The best description I can give you of myself right now is 'unsettled'. Every now and then there comes a period where I'll struggle against God. My actions are no more sophisticated than those of my foster child screaming and stomping his feet. I adamantly begin clamoring for Gods attention and will be entirely unsatisfied until I get it. That is where I've found myself the last several days, and how I ended up googling 'pursuing God'.
"The Christian Lifestyle" This link takes you to one of the results I ended up at this morning. The entire page is long, but -- to me -- well worth reading. Here are just a few snippets that I found some meat in.
"Draw nigh to God, and he will draw nigh to you. Cleanse your hands, ye sinners; and purify your hearts, ye double minded."James 4:8
...However we must ever keep in mind that "we pursue God because, and only because, He has first put an urge within us that spurs us to the pursuit" (A. W. Tozer). "The impulse to pursue God originates with God, but the outworking of that impulse is our following hard after Him. All the time we are pursuing Him we are already in His hand" (A. W. T.).
Psalm 84:2 says, "My soul longeth, yea, even fainteth for the courts of the LORD: my heart and my flesh crieth out for the living God." Our pursuit of God is created by our hunger for righteousness. For those that drink deeply from the well of righteousness there is a longing for God that produces a healthy heart relationship with the Lord. Our heart is not painfully unsatisfied, but rather has found the source by which nothing else could supply its needs.

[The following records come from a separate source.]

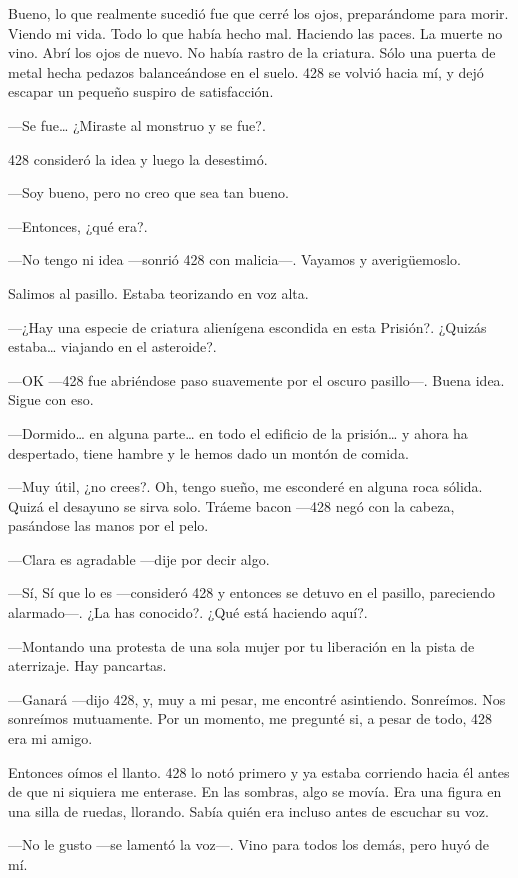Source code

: Bueno, lo que realmente sucedió fue que cerré los ojos, preparándome
para morir. Viendo mi vida. Todo lo que había hecho mal. Haciendo las
paces. La muerte no vino. Abrí los ojos de nuevo. No había rastro de la
criatura. Sólo una puerta de metal hecha pedazos balanceándose en el
suelo. 428 se volvió hacia mí, y dejó escapar un pequeño suspiro de
satisfacción.

---Se fue\ldots{} ¿Miraste al monstruo y se fue?.

428 consideró la idea y luego la desestimó.

---Soy bueno, pero no creo que sea tan bueno.

---Entonces, ¿qué era?.

---No tengo ni idea ---sonrió 428 con malicia---. Vayamos y
averigüemoslo.

Salimos al pasillo. Estaba teorizando en voz alta.

---¿Hay una especie de criatura alienígena escondida en esta Prisión?.
¿Quizás estaba\ldots{} viajando en el asteroide?.

---OK ---428 fue abriéndose paso suavemente por el oscuro pasillo---.
Buena idea. Sigue con eso.

---Dormido\ldots{} en alguna parte\ldots{} en todo el edificio de la
prisión\ldots{} y ahora ha despertado, tiene hambre y le hemos dado un
montón de comida.

---Muy útil, ¿no crees?. Oh, tengo sueño, me esconderé en alguna roca
sólida. Quizá el desayuno se sirva solo. Tráeme bacon ---428 negó con la
cabeza, pasándose las manos por el pelo.

---Clara es agradable ---dije por decir algo.

---Sí, Sí que lo es ---consideró 428 y entonces se detuvo en el pasillo,
pareciendo alarmado---. ¿La has conocido?. ¿Qué está haciendo aquí?.

---Montando una protesta de una sola mujer por tu liberación en la pista
de aterrizaje. Hay pancartas.

---Ganará ---dijo 428, y, muy a mi pesar, me encontré asintiendo.
Sonreímos. Nos sonreímos mutuamente. Por un momento, me pregunté si, a
pesar de todo, 428 era mi amigo.

Entonces oímos el llanto. 428 lo notó primero y ya estaba corriendo
hacia él antes de que ni siquiera me enterase. En las sombras, algo se
movía. Era una figura en una silla de ruedas, llorando. Sabía quién era
incluso antes de escuchar su voz.

---No le gusto ---se lamentó la voz---. Vino para todos los demás, pero
huyó de mí.

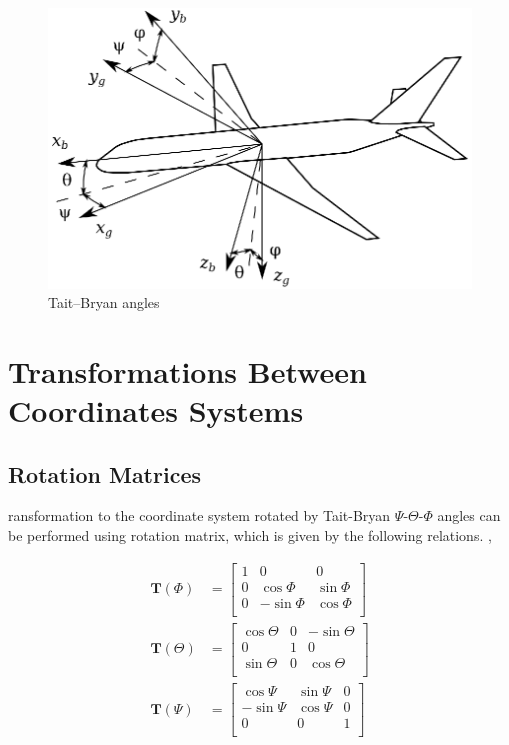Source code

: \begin{figure}
  \centering
  \includegraphics[width=320pt]{images/roll_pitch_yaw.eps}
  \caption{Tait–Bryan angles}
\end{figure}

\section{Transformations Between Coordinates Systems}

\subsection{Rotation Matrices}

ransformation to the coordinate system rotated by Tait-Bryan $\Psi$-$\Theta$-$\Phi$ angles can be performed using rotation matrix, which is given by the following relations. \cite{Padfield2007}, \cite{Sibilski2004}

\begin{align}
  \boldsymbol T \left( \Phi \right) &=
  \left[
    \begin{matrix}
      1 &          0 &         0 \\
      0 &  \cos \Phi & \sin \Phi \\
      0 & -\sin \Phi & \cos \Phi \\
    \end{matrix}
  \right]
  \\
  \boldsymbol T \left( \Theta \right) &=
  \left[
    \begin{matrix}
      \cos \Theta & 0 & -\sin \Theta \\
                0 & 1 &            0 \\
      \sin \Theta & 0 &  \cos \Theta \\
    \end{matrix}
  \right]
  \\
  \boldsymbol T \left( \Psi \right) &=
  \left[
    \begin{matrix}
       \cos\Psi & \sin\Psi & 0 \\
      -\sin\Psi & \cos\Psi & 0 \\
              0 &        0 & 1 \\
    \end{matrix}
  \right]
\end{align}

It is a great privilege for Christians in that they may "draw near" unto God as accepted worshippers. It is both an act of the mind and heart whereby the soul is under the sweet influence of the Spirit and it irresistibly turns to God in Christ as its only center and rest (A. W. T.). "There is, therefore, no condition of heart more to be sought after than this desire to draw nigh to God, since his law or requirement is that we furnish this evidence of a genuine longing for the special blessings He desires to give us. This being true, we must agree that the highest state is one of hunger and thirst, intense desire for more life, more holiness, more power, closer communion with God, more of the divine likeness in the soul" (J.J. Blackburn). Psalm 63:1-4 says, "1 O God, thou art my God; early will I seek thee: my soul thirsteth for thee, my flesh longeth for thee in a dry and thirsty land, where no water is; 2 To see thy power and thy glory, so as I have seen thee in the sanctuary. 3 Because thy lovingkindness is better than life, my lips shall praise thee. 4 Thus will I bless thee while I live: I will lift up my hands in thy name." Here the Psalmist indicates that he is not able to do without God. His greatest desire is to seek out the hungering and thirsting that he has for the mere pleasure of looking upon Christ. It is with the whole of the soul that he seeks God; it is his wish to seek God in such a manner as a merchant would seek that which is most precious to his trade and profit. Such should be our desire to draw nigh unto God. With our every effort we should seek that close and intimate relationship that would fulfill the desires of our soul. We should seek to gaze upon that which is holy, to run headlong with blind desire into the arms of our loving Father.
...God then is the strength of our soul; He is our sufficiency; we then believe that we are not self-sufficient in the changing of the heart; we cannot on our own come to a self-resolution; we cannot institute the change without the power of God. He works in us both to will and to do, and that of His good pleasure. In our pursuit of God we grow close to Him, we become more holy, and in the process, our definition, understanding, and application of the divine law so conditions the soul that we operate according to a "pure conscience."